*Problem requirements:*
Find the word "hayashibe" in the records and copy every line where it occurs.

*Source material:*
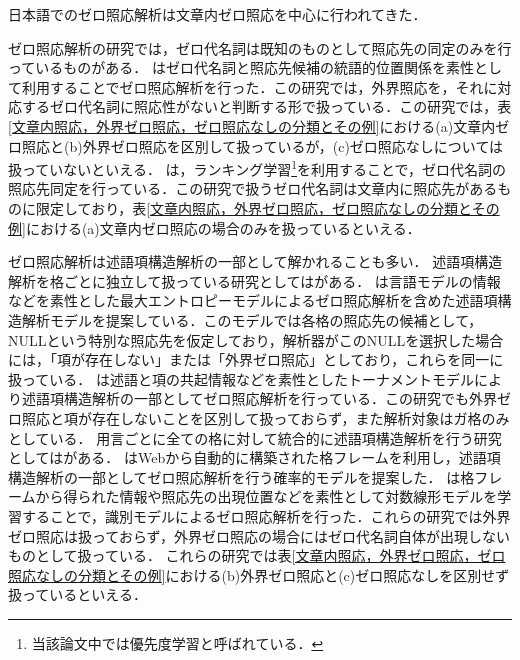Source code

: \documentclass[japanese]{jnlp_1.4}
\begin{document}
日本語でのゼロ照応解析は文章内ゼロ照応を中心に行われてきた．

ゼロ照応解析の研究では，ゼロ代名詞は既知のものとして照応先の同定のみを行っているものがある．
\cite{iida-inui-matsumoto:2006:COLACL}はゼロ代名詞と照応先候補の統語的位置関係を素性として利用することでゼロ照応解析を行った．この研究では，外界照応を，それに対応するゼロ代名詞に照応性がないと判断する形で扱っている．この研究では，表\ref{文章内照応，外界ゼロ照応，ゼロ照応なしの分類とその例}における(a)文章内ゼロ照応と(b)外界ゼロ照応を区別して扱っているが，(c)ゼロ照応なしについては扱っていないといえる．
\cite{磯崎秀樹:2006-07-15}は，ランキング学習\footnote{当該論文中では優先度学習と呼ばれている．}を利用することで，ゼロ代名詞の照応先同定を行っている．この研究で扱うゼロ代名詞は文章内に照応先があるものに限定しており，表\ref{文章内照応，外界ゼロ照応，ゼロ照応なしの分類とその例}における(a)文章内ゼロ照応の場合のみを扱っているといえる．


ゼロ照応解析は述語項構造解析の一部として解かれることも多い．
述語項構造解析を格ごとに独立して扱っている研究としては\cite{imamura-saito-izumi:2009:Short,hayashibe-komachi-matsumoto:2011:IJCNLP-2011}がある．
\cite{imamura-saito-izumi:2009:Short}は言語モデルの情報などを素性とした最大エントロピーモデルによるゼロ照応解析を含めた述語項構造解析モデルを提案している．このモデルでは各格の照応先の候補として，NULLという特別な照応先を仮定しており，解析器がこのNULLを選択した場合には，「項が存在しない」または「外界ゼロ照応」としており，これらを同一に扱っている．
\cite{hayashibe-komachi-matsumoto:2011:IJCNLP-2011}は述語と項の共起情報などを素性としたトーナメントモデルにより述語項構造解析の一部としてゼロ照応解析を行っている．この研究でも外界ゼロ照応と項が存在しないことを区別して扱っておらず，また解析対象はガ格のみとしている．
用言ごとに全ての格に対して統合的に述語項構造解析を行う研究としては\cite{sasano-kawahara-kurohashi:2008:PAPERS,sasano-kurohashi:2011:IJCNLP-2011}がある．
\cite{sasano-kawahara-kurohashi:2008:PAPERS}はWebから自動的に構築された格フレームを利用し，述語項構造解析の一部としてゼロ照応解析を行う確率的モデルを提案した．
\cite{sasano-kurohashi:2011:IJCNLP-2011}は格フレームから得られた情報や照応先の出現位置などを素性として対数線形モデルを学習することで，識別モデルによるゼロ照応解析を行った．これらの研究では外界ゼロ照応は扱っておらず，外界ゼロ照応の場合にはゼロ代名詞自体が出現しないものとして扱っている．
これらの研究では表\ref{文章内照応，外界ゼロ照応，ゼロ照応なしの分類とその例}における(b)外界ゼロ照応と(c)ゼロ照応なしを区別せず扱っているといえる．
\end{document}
* * *
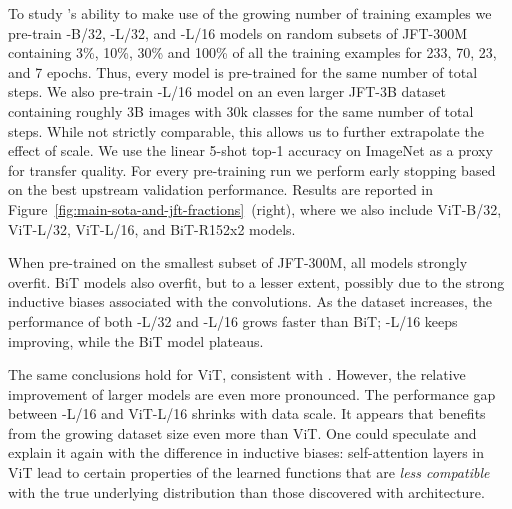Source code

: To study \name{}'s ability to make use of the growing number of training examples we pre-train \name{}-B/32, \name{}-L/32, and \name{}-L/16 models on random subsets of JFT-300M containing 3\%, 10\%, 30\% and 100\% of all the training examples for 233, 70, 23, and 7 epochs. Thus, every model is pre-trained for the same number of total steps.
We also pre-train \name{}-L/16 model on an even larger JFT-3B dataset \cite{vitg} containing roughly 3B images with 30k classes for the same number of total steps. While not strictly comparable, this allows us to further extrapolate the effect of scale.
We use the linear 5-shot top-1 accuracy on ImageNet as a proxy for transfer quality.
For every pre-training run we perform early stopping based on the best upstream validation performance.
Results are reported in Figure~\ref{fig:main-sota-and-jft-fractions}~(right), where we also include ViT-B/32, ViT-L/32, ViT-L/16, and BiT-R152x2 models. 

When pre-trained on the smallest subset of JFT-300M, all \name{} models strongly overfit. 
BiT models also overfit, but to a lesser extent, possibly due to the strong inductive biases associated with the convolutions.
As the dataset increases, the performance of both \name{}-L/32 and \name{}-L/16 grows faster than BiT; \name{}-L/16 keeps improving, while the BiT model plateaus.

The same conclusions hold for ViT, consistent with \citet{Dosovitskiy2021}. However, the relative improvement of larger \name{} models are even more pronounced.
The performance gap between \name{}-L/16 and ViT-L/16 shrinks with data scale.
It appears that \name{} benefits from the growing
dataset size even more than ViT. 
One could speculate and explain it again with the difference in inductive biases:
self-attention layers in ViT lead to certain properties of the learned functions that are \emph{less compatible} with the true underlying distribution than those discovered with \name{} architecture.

*Task answer:*
述語項構造解析を格ごとに独立して扱っている研究としては\cite{imamura-saito-izumi:2009:Short,hayashibe-komachi-matsumoto:2011:IJCNLP-2011}がある．
\cite{hayashibe-komachi-matsumoto:2011:IJCNLP-2011}は述語と項の共起情報などを素性としたトーナメントモデルにより述語項構造解析の一部としてゼロ照応解析を行っている．この研究でも外界ゼロ照応と項が存在しないことを区別して扱っておらず，また解析対象はガ格のみとしている．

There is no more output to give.